Bu Manastır, bulunduğu yüksek zirvedeki dik duruşuyla ve çevresine verdiği manalı güzel görüntüsü ile sahip olduğu birbirinden farklı özelliklerin birbirine eşit ve orantılı bir uyum içinde olduğunu göstermektedir. 

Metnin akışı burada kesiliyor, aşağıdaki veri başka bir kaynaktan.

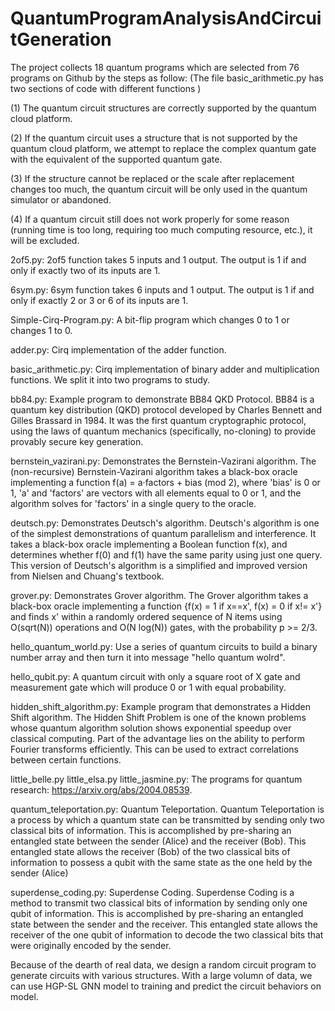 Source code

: # QuantumProgramAnalysisAndCircuitGeneration

The project collects 18 quantum programs which are selected from 76 programs on Github by the steps as follow: (The file basic_arithmetic.py has two sections of code with different functions )

 (1) The quantum circuit structures are correctly supported by the quantum cloud platform.
 
 (2) If the quantum circuit uses a structure that is not supported by the quantum cloud platform, we attempt to replace the complex quantum gate with the equivalent of the supported quantum gate. 
 
 (3) If the structure cannot be replaced or the scale after replacement changes too much, the quantum circuit will be only used in the quantum simulator or abandoned. 
 
 (4) If a quantum circuit still does not work properly for some reason (running time is too long, requiring too much computing resource, etc.), it will be excluded. 

2of5.py: 2of5 function takes 5 inputs and 1 output. The output is 1 if and only if exactly two of its inputs are 1.

6sym.py: 6sym function takes 6 inputs and 1 output. The output is 1 if and only if exactly 2 or 3 or 6 of its inputs are 1.

Simple-Cirq-Program.py: A bit-flip program which changes 0 to 1 or changes 1 to 0.

adder.py: Cirq implementation of the adder function.

basic_arithmetic.py: Cirq implementation of binary adder and multiplication functions. We split it into two programs to study.

bb84.py: Example program to demonstrate BB84 QKD Protocol. BB84 is a quantum key distribution (QKD) protocol developed by Charles Bennett and Gilles Brassard in 1984. It was the first quantum cryptographic protocol, using the laws of quantum mechanics (specifically, no-cloning) to provide provably secure key generation.

bernstein_vazirani.py: Demonstrates the Bernstein-Vazirani algorithm. The (non-recursive) Bernstein-Vazirani algorithm takes a black-box oracle implementing a function f(a) = a·factors + bias (mod 2), where 'bias' is 0 or 1, 'a' and 'factors' are vectors with all elements equal to 0 or 1, and the algorithm solves for 'factors' in a single query to the oracle.

deutsch.py: Demonstrates Deutsch's algorithm. Deutsch's algorithm is one of the simplest demonstrations of quantum parallelism and interference. It takes a black-box oracle implementing a Boolean function f(x), and determines whether f(0) and f(1) have the same parity using just one query.  This version of Deutsch's algorithm is a simplified and improved version from Nielsen and Chuang's textbook.

grover.py: Demonstrates Grover algorithm. The Grover algorithm takes a black-box oracle implementing a function {f(x) = 1 if x==x', f(x) = 0 if x!= x'} and finds x' within a randomly ordered sequence of N items using O(sqrt(N))  operations and O(N log(N)) gates, with the probability p >= 2/3.

hello_quantum_world.py: Use a series of quantum circuits to build a binary number array and then turn it into message "hello quantum wolrd".

hello_qubit.py:  A quantum circuit with only a square root of X gate and measurement gate which will produce 0 or 1 with equal probability.

hidden_shift_algorithm.py: Example program that demonstrates a Hidden Shift algorithm. The Hidden Shift Problem is one of the known problems whose quantum algorithm solution shows exponential speedup over classical computing. Part of the advantage lies on the ability to perform Fourier transforms efficiently. This can be used to extract correlations between certain functions.

little_belle.py little_elsa.py little_jasmine.py: The programs for quantum research: https://arxiv.org/abs/2004.08539.

quantum_teleportation.py: Quantum Teleportation. Quantum Teleportation is a process by which a quantum state can be transmitted by sending only two classical bits of information. This is accomplished by pre-sharing an entangled state between the sender (Alice) and the receiver (Bob). This entangled state allows the receiver (Bob) of the two classical bits of information to possess a qubit with the same state as the one held by the sender (Alice)

superdense_coding.py: Superdense Coding. Superdense Coding is a method to transmit two classical bits of information by sending only one qubit of information. This is accomplished by pre-sharing an entangled state between the sender and the receiver. This entangled state allows the receiver of the one qubit of information to decode the two classical bits that were originally encoded by the sender.

Because of the dearth of real data, we design a random circuit program to generate circuits with various structures. 
With a large volumn of data, we can use HGP-SL GNN model to training and predict the circuit behaviors on model.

Kom Manastırındaki bu özellikler ile Manastırın bulunduğu alanın birbirine yakışıyor ve bir bütün olarak birbirini tamamlıyor olması ayrıca bizlere müthiş güzellikte bir manzaraya sahip olduğunu da ispatlamaya çalışıyor. Kom Manastırı, böylece sahip olduğu esrarengiz görüntüsüyle ve bu görüntünün neden olduğu bütün heybetiyle ben yıkılmadım hayattayım ve buradayım derken, asalet yüklü varlığının bir ifadesi olarak karşımıza çıkmakta ve binlerce yıldan beri bulunduğu yerde kendini bizlere göstermeyi alışkanlık haline getirmiş bulunmaktadır. Osmanlı Saltanatının son dönemlerine denk gelen ve uzun yıllar devam eden iç ve dış savaşların ve isyanların neden olduğu çalkantılı dönemlerin yaşandığı sırada ortaya çıkan değişik karmaşalar saltanatı adeta yerinden sökerek farklı bir yönetim anlayışına doğru sürüklediği bilinmektedir. 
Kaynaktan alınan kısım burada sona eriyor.